The human attack vector remains the most pervasively probed path for malicious hackers looking to gain a foothold inside a company’s firewall.

And yet, somehow, cyber awareness training has not kept pace. Circadence hopes to change that. The Boulder, Colo.-based company got its start in the gaming industry 20 years ago, shifted to supplying cyber warfare training ranges to the military, and now is making a push to help companies add truly effective employee cyber awareness training as a key component to keeping their networks safe.

Related article: Why employee cyber training needs an overhaul

For years, teachers told us that learning can be fun. Circadence is taking that philosophy and running with it. The company is seeking to adapt “gamification” technologies to employee cyber awareness training. If it succeeds, it could help set a new paradigm for addressing the “people” component of defending networks.

I had the chance to converse with Keenan Skelly, Circadence vice president of global partnerships and security evangelist, at RSA Conference 2018 in San Francisco. For a drill down on our discussion, give a listen to the accompanying podcast. Here are a few high-level takeaways:

Gamers’ edge

Circadence got its start in the early 1990s as a publisher of one of the earliest massively multiplayer games. It turned out that the company’s expertise in generating and displaying complex graphics and getting high fidelity data from point A to point B in fantasy landscapes had a very useful real-world application – helping U.S. military operatives maintain an edge while engaging in ongoing cyber warfare.

Skelly

The company subsequently sold off its gaming business to direct its full attention towards helping the military carry out cyber war games via Regional Service Delivery Points, by providing cyber range environments used across the Department of Defense. On these ranges, which replicate real-world networks, trainees can launch and react to cutting edge hacking assaults.

Then one day inspiration hit. “Some of our cofounders were watching these high-level cyber exercises and noticed that some of the gamification techniques and technologies they were using seemed pretty far behind,” Skelly says. “So, they came up with this idea to use true gamification as part of cyber preparation and cyber training.”

Training extremes

Cyber awareness training in the corporate sector today generally comes in two extremes. At one end, general staff training often boils down to employees being required to periodically sit through a PowerPoint session. At the other, if you happen to be a tech specialist, you might be sent off campus for a few days of deep-dive training at a SANS Institute course, or something equivalent. The effectiveness of the former is limited, while the scalability of the latter is non-existent.

Circadence has developed training exercises that leverage elements from online games that should be familiar to a broad cross section of employees — from anyone who has played solitaire on a smartphone to aficionados of World of Warcraft or Call of Duty.

Circadence training models incorporate gamification elements such as the ability to earn skill badges or challenges to up-level to a higher status. “We’ve successfully applied gamification techniques to a very technical training process that’s now more like Call of Duty than like running through a cyber exercise,” Skelly says. “We have other products that are focused on the entire enterprise.
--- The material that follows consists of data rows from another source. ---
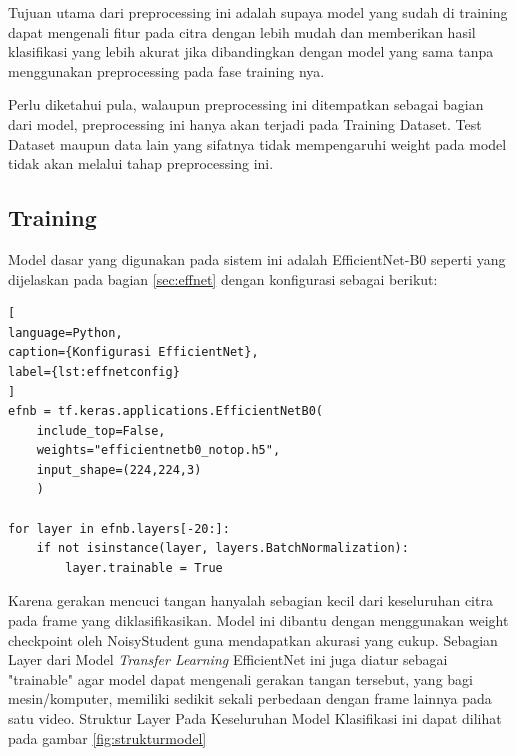 Tujuan utama dari preprocessing ini adalah supaya model yang sudah di training dapat mengenali fitur pada citra dengan lebih mudah dan memberikan hasil klasifikasi yang lebih akurat jika dibandingkan dengan model yang sama tanpa menggunakan preprocessing pada fase training nya.

Perlu diketahui pula, walaupun preprocessing ini ditempatkan sebagai bagian dari model, preprocessing ini hanya akan terjadi pada Training Dataset. Test Dataset maupun data lain yang sifatnya tidak mempengaruhi weight pada model tidak akan melalui tahap preprocessing ini.

\subsection{Training}
\label{subsec:training}

Model dasar yang digunakan pada sistem ini adalah EfficientNet-B0 \cite{cit:effnet} seperti yang dijelaskan pada bagian \ref{sec:effnet} dengan konfigurasi sebagai berikut:
\begin{lstlisting}[
language=Python,
caption={Konfigurasi EfficientNet},
label={lst:effnetconfig}
]
efnb = tf.keras.applications.EfficientNetB0(
	include_top=False,
	weights="efficientnetb0_notop.h5",
	input_shape=(224,224,3)
	)

for layer in efnb.layers[-20:]:
	if not isinstance(layer, layers.BatchNormalization):
		layer.trainable = True
\end{lstlisting} 

Karena gerakan mencuci tangan hanyalah sebagian kecil dari keseluruhan citra pada frame yang diklasifikasikan. Model ini dibantu dengan menggunakan weight checkpoint oleh NoisyStudent \cite{cit:noisy} guna mendapatkan akurasi yang cukup. Sebagian Layer dari Model \textit{Transfer Learning} EfficientNet ini juga diatur sebagai "trainable" agar model dapat mengenali gerakan tangan tersebut, yang bagi mesin/komputer, memiliki sedikit sekali perbedaan dengan frame lainnya pada satu video. Struktur Layer Pada Keseluruhan Model Klasifikasi ini dapat dilihat pada gambar \ref{fig:strukturmodel}

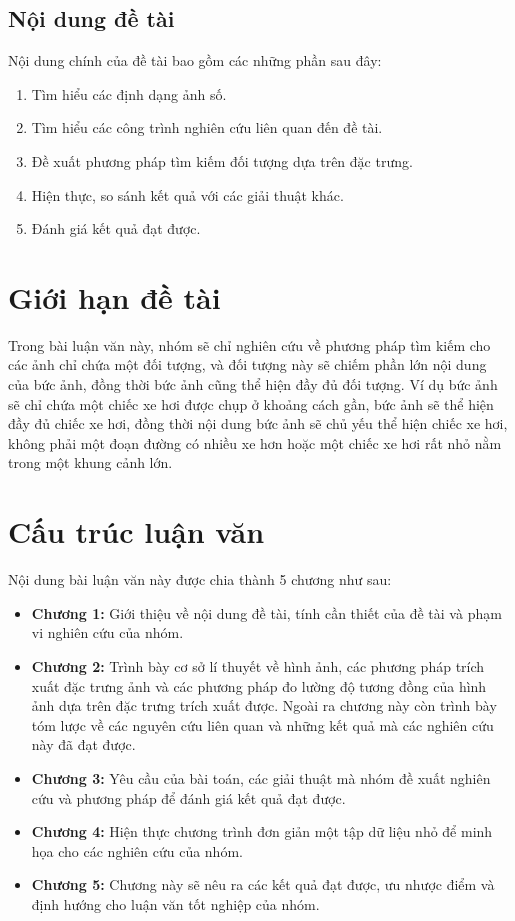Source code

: \documentclass[a4paper,14pt]{extreport}
\begin{document}
\subsection{Nội dung đề tài}
Nội dung chính của đề tài bao gồm các những phần sau đây:
\begin{enumerate}
    \item Tìm hiểu các định dạng ảnh số.
    \item Tìm hiểu các công trình nghiên cứu liên quan đến đề tài.
    \item Đề xuất phương pháp tìm kiếm đối tượng dựa trên đặc trưng.
    \item Hiện thực, so sánh kết quả với các giải thuật khác.
    \item Đánh giá kết quả đạt được.
\end{enumerate}

\section{Giới hạn đề tài}
 Trong bài luận văn này, nhóm sẽ chỉ nghiên cứu về phương pháp tìm kiếm cho các ảnh chỉ chứa một đối tượng, và đối tượng này sẽ chiếm phần lớn nội dung của bức ảnh, 
đồng thời bức ảnh cũng thể hiện đầy đủ đối tượng. Ví dụ bức ảnh sẽ chỉ chứa một chiếc xe hơi được chụp ở khoảng cách gần, bức ảnh sẽ thể hiện đầy đủ chiếc xe hơi, 
đồng thời nội dung bức ảnh sẽ chủ yếu thể hiện chiếc xe hơi, không phải một đoạn đường có nhiều xe hơn hoặc một chiếc xe hơi rất nhỏ nằm trong một khung cảnh lớn.

\section{Cấu trúc luận văn}
Nội dung bài luận văn này được chia thành 5 chương như sau:
\begin{itemize}
    \item \textbf{Chương 1:} Giới thiệu về nội dung đề tài, tính cần thiết của đề tài và phạm vi nghiên cứu của nhóm.
    \item \textbf{Chương 2:} Trình bày cơ sở lí thuyết về hình ảnh, các phương pháp trích xuất đặc trưng ảnh và các phương pháp đo lường độ tương đồng của hình ảnh dựa trên đặc trưng trích xuất được. Ngoài ra chương này còn trình bày tóm lược về các nguyên cứu liên quan và những kết quả  mà các nghiên cứu này đã đạt được.
    \item \textbf{Chương 3:} Yêu cầu của bài toán, các giải thuật mà nhóm đề xuất nghiên cứu và phương pháp để đánh giá kết quả đạt được.
    \item \textbf{Chương 4:} Hiện thực chương trình đơn giản một tập dữ liệu nhỏ để minh họa cho các nghiên cứu của nhóm.
    \item \textbf{Chương 5:} Chương này sẽ nêu ra các kết quả đạt được, ưu nhược điểm và định hướng cho luận văn tốt nghiệp của nhóm.
\end{itemize}
\end{document}
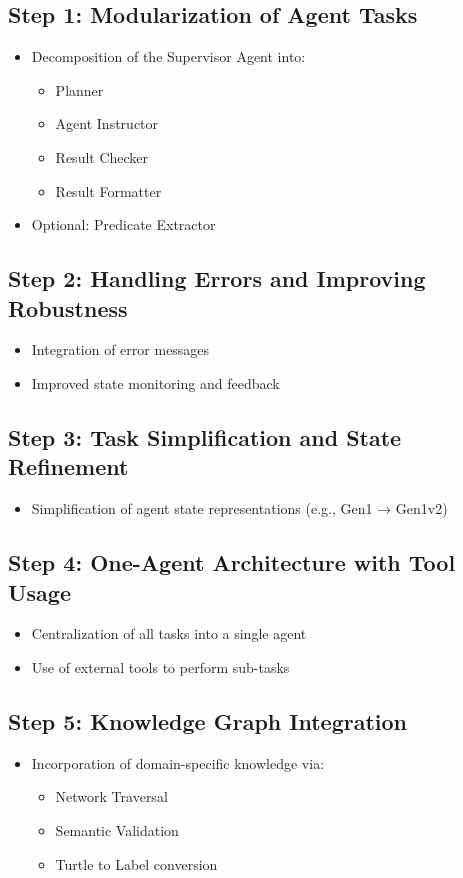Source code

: \documentclass[a4paper,oneside,bibliography=totoc]{scrbook}
\begin{document}
\subsection{Step 1: Modularization of Agent Tasks}
\begin{itemize}
  \item Decomposition of the Supervisor Agent into:
        \begin{itemize}
          \item Planner
          \item Agent Instructor
          \item Result Checker
          \item Result Formatter
        \end{itemize}
  \item Optional: Predicate Extractor
\end{itemize}

\subsection{Step 2: Handling Errors and Improving Robustness}
\begin{itemize}
  \item Integration of error messages
  \item Improved state monitoring and feedback
\end{itemize}

\subsection{Step 3: Task Simplification and State Refinement}
\begin{itemize}
  \item Simplification of agent state representations (e.g., Gen1 → Gen1v2)
\end{itemize}

\subsection{Step 4: One-Agent Architecture with Tool Usage}
\begin{itemize}
  \item Centralization of all tasks into a single agent
  \item Use of external tools to perform sub-tasks
\end{itemize}

\subsection{Step 5: Knowledge Graph Integration}
\begin{itemize}
  \item Incorporation of domain-specific knowledge via:
        \begin{itemize}
          \item Network Traversal
          \item Semantic Validation
          \item Turtle to Label conversion
        \end{itemize}
\end{itemize}
\end{document}
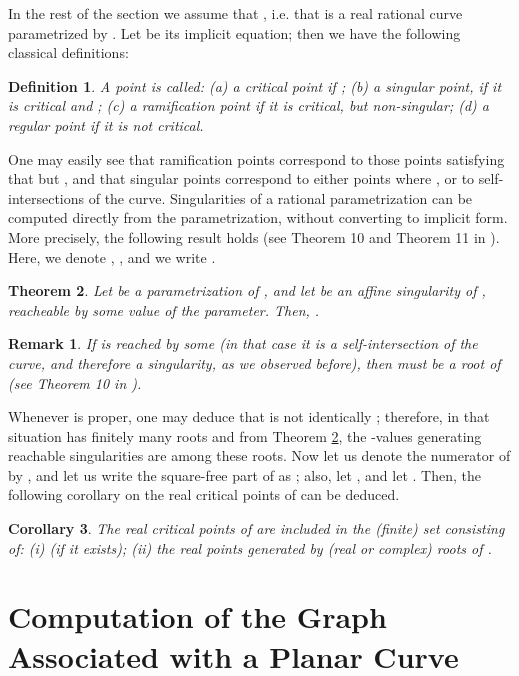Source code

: \documentclass{elsart}
\newtheorem{theorem}{{\bf Theorem}}
\newtheorem{remark}{{\bf Remark}}
\newtheorem{definition}[theorem]{{\bf Definition}}
\newtheorem{corollary}[theorem]{{\bf Corollary}}
\begin{document}
In the rest of the section we assume that , i.e.
that  is a real rational curve
 parametrized by . Let 
be its implicit equation; then we have the following classical definitions:


\begin{definition} \label{def-crit-points}
A point  is  called: (a) {\sf a critical point}
if ; (b) {\sf a singular
point}, if it is critical and ; (c) {\sf a ramification point} if it is critical, but
non-singular; (d) {\sf a  regular point} if it is not critical.
\end{definition}

One may easily see that ramification points
correspond to those points satisfying that  but , and that
singular points correspond to either points where , or to
self-intersections of the curve. Singularities of a rational parametrization
can be computed directly from the parametrization, without converting to
implicit form. More precisely, the following result holds (see Theorem 10 and Theorem 11 in \cite{Sonia}).
Here, we denote , , and we write
.

\begin{theorem} \label{th-sing-param}
Let  be a parametrization of , and let  be an affine singularity
of , reacheable by some value  of the parameter. Then, .
\end{theorem}

\begin{remark} \label{inf-sing}
If  is reached by some  (in that case it is a
self-intersection of
the curve, and therefore a
singularity,
as we observed before), then  must be a root of 
(see Theorem 10 in
\cite{Sonia}).
\end{remark}


Whenever  is proper, one may
deduce that  is not identically ; therefore, in that situation  has finitely many roots and from Theorem \ref{th-sing-param}, the -values generating reachable singularities are among these roots. Now let us denote the numerator of  by , and let us write the square-free part of  as ; also, let , and let . Then, the following corollary on the real critical points of 
can be deduced.

\begin{corollary} \label{gen-critical}
The real critical points of  are included in the (finite) set consisting of: (i)  (if it exists); (ii) the real points generated by (real or complex) roots of .
\end{corollary}


\section{Computation of the Graph Associated with a Planar Curve} \label{plane-case}
\end{document}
Games that you can play on your mobile phone to teach you more about enterprise security risks and how to protect yourself.”

Building judgment

Circadence is currently beta testing a new product, called InCyt, which takes the form of a multi-player role-playing game and goes beyond reinforcing awareness to actually striving to instill improved judgment through the workforce. Not surprisingly it’s a corporate version of the military cyber training exercises Circadence helped pioneer.

The starting point: adopting online personas. A human resource specialist might become a CISO; an accounts payable clerk might become a security engineer; a marketing product manager might become a malicious nation-state attacker.

“You each get dealt a hand of tools to start off with and then you have to attack and defend your respective networks using a variety of techniques,” Skelly says. “The idea is to introduce complex security concepts in a way that builds judgment.”

Circadence may be onto something. Gamification has proven its worth in military cyber training grounds. It seems like a natural progression to adopt it to enterprise settings. After all, youthful personnel, for whom online personas and cyber competitiveness are second nature, occupy both. And more are in the wings.